Having a huge, career-making
signature song can be a blessing. Yet to sing the same song over and over can
become a curse for just about any performer. An artist may be inspired to take
what is considered a classic, yet re-imagine it so it feels fresh, and, sorry, shiny
and new.
For the Confessions 2006 tour, Madonna slightly remixed her hit, Like
A Virgin by adding a deep
synthesizer bass line in the chorus. Set amidst a backdrop of X-rays and
black-and-white footage of equestrian accidents, Madonna references an incident
in her own life in this presentation. She actually had a horse-riding accident
around this time and broke several bones.
With the first section of Confessions inspired by all-things equestrian, Madonna, dressed
beautifully in an all-black riding outfit, hair styled and draped over her
right eye, kicks her left leg back like a horse before singing the first lyric.
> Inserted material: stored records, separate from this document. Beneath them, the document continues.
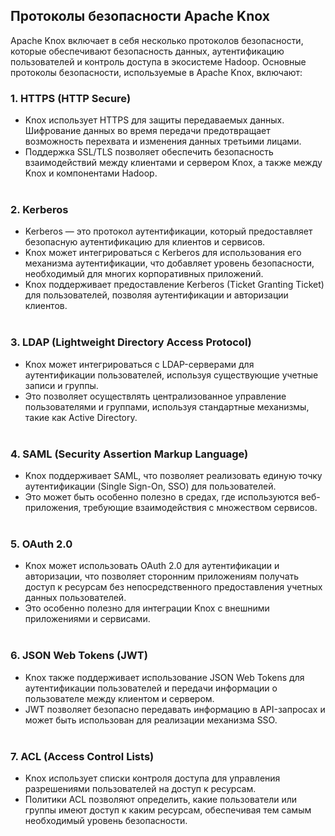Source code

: ## Протоколы безопасности Apache Knox 

Apache Knox включает в себя несколько протоколов безопасности, которые обеспечивают безопасность данных, аутентификацию пользователей и контроль доступа в экосистеме Hadoop. Основные протоколы безопасности, используемые в Apache Knox, включают:

### 1. HTTPS (HTTP Secure)
- Knox использует HTTPS для защиты передаваемых данных. Шифрование данных во время передачи предотвращает возможность перехвата и изменения данных третьими лицами.
- Поддержка SSL/TLS позволяет обеспечить безопасность взаимодействий между клиентами и сервером Knox, а также между Knox и компонентами Hadoop.<br/><br/>

### 2. Kerberos
- Kerberos — это протокол аутентификации, который предоставляет безопасную аутентификацию для клиентов и сервисов.
- Knox может интегрироваться с Kerberos для использования его механизма аутентификации, что добавляет уровень безопасности, необходимый для многих корпоративных приложений.
- Knox поддерживает предоставление Kerberos (Ticket Granting Ticket) для пользователей, позволяя аутентификации и авторизации клиентов.<br/><br/>

### 3. LDAP (Lightweight Directory Access Protocol)
- Knox может интегрироваться с LDAP-серверами для аутентификации пользователей, используя существующие учетные записи и группы.
- Это позволяет осуществлять централизованное управление пользователями и группами, используя стандартные механизмы, такие как Active Directory.<br/><br/>

### 4. SAML (Security Assertion Markup Language)
- Knox поддерживает SAML, что позволяет реализовать единую точку аутентификации (Single Sign-On, SSO) для пользователей.
- Это может быть особенно полезно в средах, где используются веб-приложения, требующие взаимодействия с множеством сервисов.<br/><br/>

### 5. OAuth 2.0
- Knox может использовать OAuth 2.0 для аутентификации и авторизации, что позволяет сторонним приложениям получать доступ к ресурсам без непосредственного предоставления учетных данных пользователей.
- Это особенно полезно для интеграции Knox с внешними приложениями и сервисами.<br/><br/>

### 6. JSON Web Tokens (JWT)
- Knox также поддерживает использование JSON Web Tokens для аутентификации пользователей и передачи информации о пользователе между клиентом и сервером.
- JWT позволяет безопасно передавать информацию в API-запросах и может быть использован для реализации механизма SSO.<br/><br/>

### 7. ACL (Access Control Lists)
- Knox использует списки контроля доступа для управления разрешениями пользователей на доступ к ресурсам.
- Политики ACL позволяют определить, какие пользователи или группы имеют доступ к каким ресурсам, обеспечивая тем самым необходимый уровень безопасности.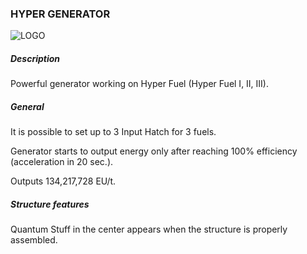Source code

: ### HYPER GENERATOR

![LOGO](https://cdn.discordapp.com/attachments/916393114166525974/939742068278976522/NQ_HYPER.png)

##### Description

Powerful generator working on Hyper Fuel (Hyper Fuel I, II, III).

##### General

It is possible to set up to 3 Input Hatch for 3 fuels.

Generator starts to output energy only after reaching 100% efficiency (acceleration in 20 sec.).

Outputs 134,217,728 EU/t.

##### Structure features

Quantum Stuff in the center appears when the structure is properly assembled.
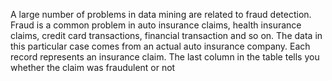 A large number of problems in data mining are related to fraud detection. Fraud is a common problem in 
auto insurance claims, health insurance claims, credit card transactions, financial transaction and so on. 
The data in this particular case comes from an actual auto insurance company. Each record represents an 
insurance claim. The last column in the table tells you whether the claim was fraudulent or not

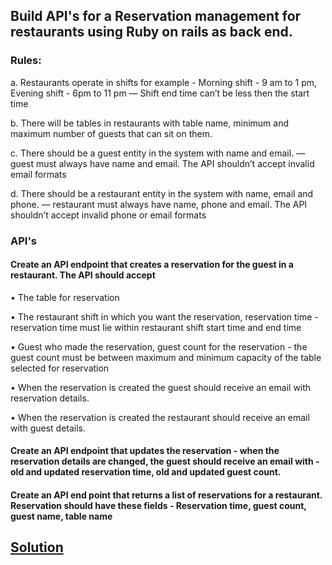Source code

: ## Build API's for a Reservation management for restaurants using Ruby on rails as back end.

### Rules:

a. Restaurants operate in shifts for example - Morning shift - 9 am to 1 pm, Evening shift - 6pm to 11 pm — Shift end time can’t be less then the start time

b. There will be tables in restaurants with table name, minimum and maximum number of guests that can sit on them.

c. There should be a guest entity in the system with name and email. — guest must always have name and email. The API shouldn’t accept invalid email formats

d. There should be a restaurant entity in the system with name, email and phone. — restaurant must always have name, phone and email. The API shouldn’t accept invalid phone or email formats

### API's

#### Create an API endpoint that creates a reservation for the guest in a restaurant. The API should accept 

  •	The table for reservation 
  
  •	The restaurant shift in which you want the reservation, reservation time - reservation time must lie within restaurant shift start time and end time 
  
  •	Guest who made the reservation, guest count for the reservation - the guest count must be between maximum and minimum capacity of the table selected for reservation 
  
  •     When the reservation is created the guest should receive an email with reservation details.
  
  •	When the reservation is created the restaurant should receive an email with guest details.

#### Create an API endpoint that updates the reservation - when the reservation details are changed, the guest should receive an email with - old and updated reservation time, old and updated guest count.

#### Create an API end point that returns a list of reservations for a restaurant. Reservation should have these fields - Reservation time, guest count, guest name, table name



## [Solution](https://github.com/aswin-ryuk/reservation_management/blob/master/public/restaurant%20management%20api%20test%20evidence.pdf)
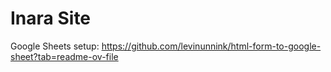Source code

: # Inara Site

Google Sheets setup:
https://github.com/levinunnink/html-form-to-google-sheet?tab=readme-ov-file
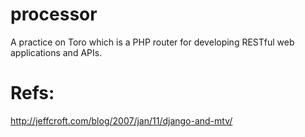 processor
=========

A practice on Toro which is a PHP router for developing RESTful web applications and APIs.

Refs:
=========

http://jeffcroft.com/blog/2007/jan/11/django-and-mtv/
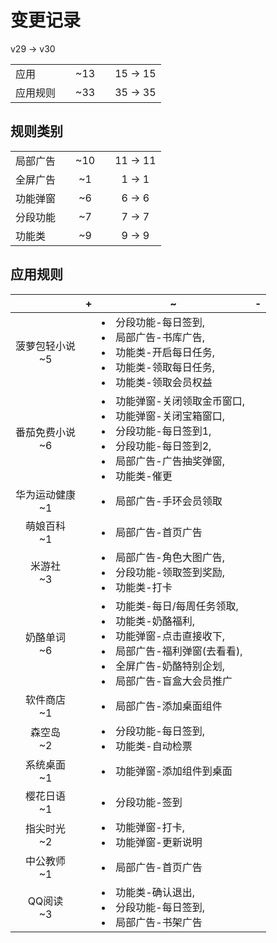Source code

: # 变更记录

v29 -> v30

||||||
|-|:-:|:-:|:-:|:-:|
|应用||~13||15 -> 15|
|应用规则||~33||35 -> 35|

## 规则类别

||||||
|-|:-:|:-:|:-:|:-:|
|局部广告||~10||11 -> 11|
|全屏广告||~1||1 -> 1|
|功能弹窗||~6||6 -> 6|
|分段功能||~7||7 -> 7|
|功能类||~9||9 -> 9|

## 应用规则

||+|~|-|
|:-:|-|-|-|
|菠萝包轻小说<br>~5||<li>分段功能-每日签到,<li>局部广告-书库广告,<li>功能类-开启每日任务,<li>功能类-领取每日任务,<li>功能类-领取会员权益||
|番茄免费小说<br>~6||<li>功能弹窗-关闭领取金币窗口,<li>功能弹窗-关闭宝箱窗口,<li>分段功能-每日签到1,<li>分段功能-每日签到2,<li>局部广告-广告抽奖弹窗,<li>功能类-催更||
|华为运动健康<br>~1||<li>局部广告-手环会员领取||
|萌娘百科<br>~1||<li>局部广告-首页广告||
|米游社<br>~3||<li>局部广告-角色大图广告,<li>分段功能-领取签到奖励,<li>功能类-打卡||
|奶酪单词<br>~6||<li>功能类-每日/每周任务领取,<li>功能类-奶酪福利,<li>功能弹窗-点击直接收下,<li>局部广告-福利弹窗(去看看),<li>全屏广告-奶酪特别企划,<li>局部广告-盲盒大会员推广||
|软件商店<br>~1||<li>局部广告-添加桌面组件||
|森空岛<br>~2||<li>分段功能-每日签到,<li>功能类-自动检票||
|系统桌面<br>~1||<li>功能弹窗-添加组件到桌面||
|樱花日语<br>~1||<li>分段功能-签到||
|指尖时光<br>~2||<li>功能弹窗-打卡,<li>功能弹窗-更新说明||
|中公教师<br>~1||<li>局部广告-首页广告||
|QQ阅读<br>~3||<li>功能类-确认退出,<li>分段功能-每日签到,<li>局部广告-书架广告||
As she slinks across the stage and up the side ramp, the synth-bass line is
wonderfully prevalent and pulsing.
Madonna then does wonders on
a “studded” saddle. As referenced in an earlier post for Future Lovers/I Feel
Love, Like A Virgin marries upper-crust equestrian refinement with a
downtown underground subtext. She takes something essentially innocent as a
county-fair merry-go-round, yet uses the carousel pole to her full (sexual) advantage—she leans back, she stands, she wraps around it, she fearlessly climbs it, she gets down, she spins, she gets back on the horse—what a beautiful metaphor.